Coherency in Heterogeneous Designs
by Bernard Murphy on 09-01-2022 at 6:00 am

Ever wonder why coherent networks are needed beyond server design? The value of cache coherence in a multi-core or many-core server is now well understood. Software developers want to write multi-threaded programs for such systems and expect well-defined behavior when accessing common memory locations. They reasonably expect the same programming model to extend to heterogeneous SoCs, not just for the CPU cluster in the SoC but more generally. Say in a surveillance application based on an intelligent image processing pipeline feeding into inferencing and recognition to detect abnormal activity. Stages in such pipelines share data which must remain coherent. However, these components interface through AMBA CHI, ACE and AXI protocols – a mix of coherent and incoherent interfaces. The Arteris IP Ncore network is the only coherent network interface that can accomplish this objective.

Coherency in Heterogeneous Designs

Coherency in a Heterogeneous Design

An application like a surveillance camera depends on high-performance streaming all the way through the pipeline. A suspicious figure may be in-frame only for a short time, yet you still must capture and recognize a cause for concern. The frames/second inference rate must be high enough to meet that goal, enabling camera tracking to follow the detected figure.

The imaging pipeline starts with the CPU cluster processing images, tiled through multiple parallel threads for maximum performance. Further maximizing performance, memory accesses are cached to the greatest extent possible, and therefore that cache network must be coherent. The CPUs support CHI interfaces, so far, so good.

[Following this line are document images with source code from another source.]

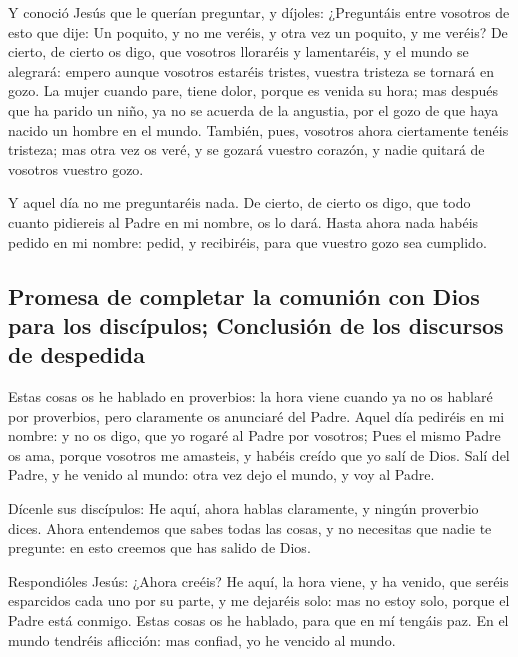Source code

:  Y conoció Jesús que le querían preguntar, y díjoles:
¿Preguntáis entre vosotros de esto que dije: Un poquito, y no me veréis,
y otra vez un poquito, y me veréis?  De cierto, de cierto
os digo, que vosotros lloraréis y lamentaréis, y el mundo se alegrará:
empero aunque vosotros estaréis tristes, vuestra tristeza se tornará en
gozo.  La mujer cuando pare, tiene dolor, porque es venida
su hora; mas después que ha parido un niño, ya no se acuerda de la
angustia, por el gozo de que haya nacido un hombre en el mundo.
 También, pues, vosotros ahora ciertamente tenéis tristeza;
mas otra vez os veré, y se gozará vuestro corazón, y nadie quitará de
vosotros vuestro gozo.

 Y aquel día no me preguntaréis nada. De cierto, de cierto
os digo, que todo cuanto pidiereis al Padre en mi nombre, os lo dará.
 Hasta ahora nada habéis pedido en mi nombre: pedid, y
recibiréis, para que vuestro gozo sea cumplido.

\hypertarget{promesa-de-completar-la-comuniuxf3n-con-dios-para-los-discuxedpulos-conclusiuxf3n-de-los-discursos-de-despedida}{%
\subsection{Promesa de completar la comunión con Dios para los
discípulos; Conclusión de los discursos de
despedida}\label{promesa-de-completar-la-comuniuxf3n-con-dios-para-los-discuxedpulos-conclusiuxf3n-de-los-discursos-de-despedida}}

 Estas cosas os he hablado en proverbios: la hora viene
cuando ya no os hablaré por proverbios, pero claramente os anunciaré del
Padre.  Aquel día pediréis en mi nombre: y no os digo, que
yo rogaré al Padre por vosotros;  Pues el mismo Padre os
ama, porque vosotros me amasteis, y habéis creído que yo salí de Dios.
 Salí del Padre, y he venido al mundo: otra vez dejo el
mundo, y voy al Padre.

 Dícenle sus discípulos: He aquí, ahora hablas claramente,
y ningún proverbio dices.  Ahora entendemos que sabes todas
las cosas, y no necesitas que nadie te pregunte: en esto creemos que has
salido de Dios.

 Respondióles Jesús: ¿Ahora creéis?  He aquí,
la hora viene, y ha venido, que seréis esparcidos cada uno por su parte,
y me dejaréis solo: mas no estoy solo, porque el Padre está conmigo.
 Estas cosas os he hablado, para que en mí tengáis paz. En
el mundo tendréis aflicción: mas confiad, yo he vencido al mundo.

But image signal processing is a lot more complex than just reading images. There’s demosaicing, color management, dynamic range management and much more. Maybe handled in a specialized GPU or DSP function, which must deliver the same caching performance boost to not slow down the pipeline. And for which thread programming expects the same memory consistency model. Often this hardware function only supports an ACE interface. ACE is coherent but different from CHI. Now the design needs a coherent network that can support both.

Ncore application

Those threads feed into the AI engine to infer suspicious objects in images at, say, 30 frames/second. Aiming to detect not only such an object but also the direction of movement. AI engines commonly support an AXI interface, which is widely popular but is not coherent. However, the control front-end to that engine must still see a coherent view of processed image tiles streaming into the engine. Meeting that goal requires special support.

The Arteris IP Ncore coherent network

The Arteris IP FlexNoC non-coherent network serves the connectivity needs of much of a typical SoC, which may not need coherent memory sharing with CPUs and GPUs. The AI accelerator itself may be built on a FlexNoC network. But a connectivity solution is needed to manage the coherent domain as well. For this, Arteris IP has built its Ncore coherent NoC generator.

Think of Ncore as a NoC with all the regular advantages of such a network but with a couple of extra features. First, the network provides directory-based coherency management. All memory accesses within the coherent domain, such as CPU and GPU clusters, adhere to the consistency model. Second, Ncore supports CHI and ACE interfaces. It also supports ACE-Lite interfaces with embedded cache, which Arteris IP calls proxy caches. A proxy cache can connect to an AXI bus in the non-coherent domain, complementing the AXI data on the coherent side with the information required to meet the ACE-Lite specification. A proxy cache ensures that when the non-coherent domain reads from the cache or writes to the cache, those transactions will be managed coherently.

Bottom line, using Ncore provides the only commercial solution for network coherency between CHI, ACE and AXI networks. The kind of networks you will commonly find in most SoCs. If you’d like to learn more, click HERE.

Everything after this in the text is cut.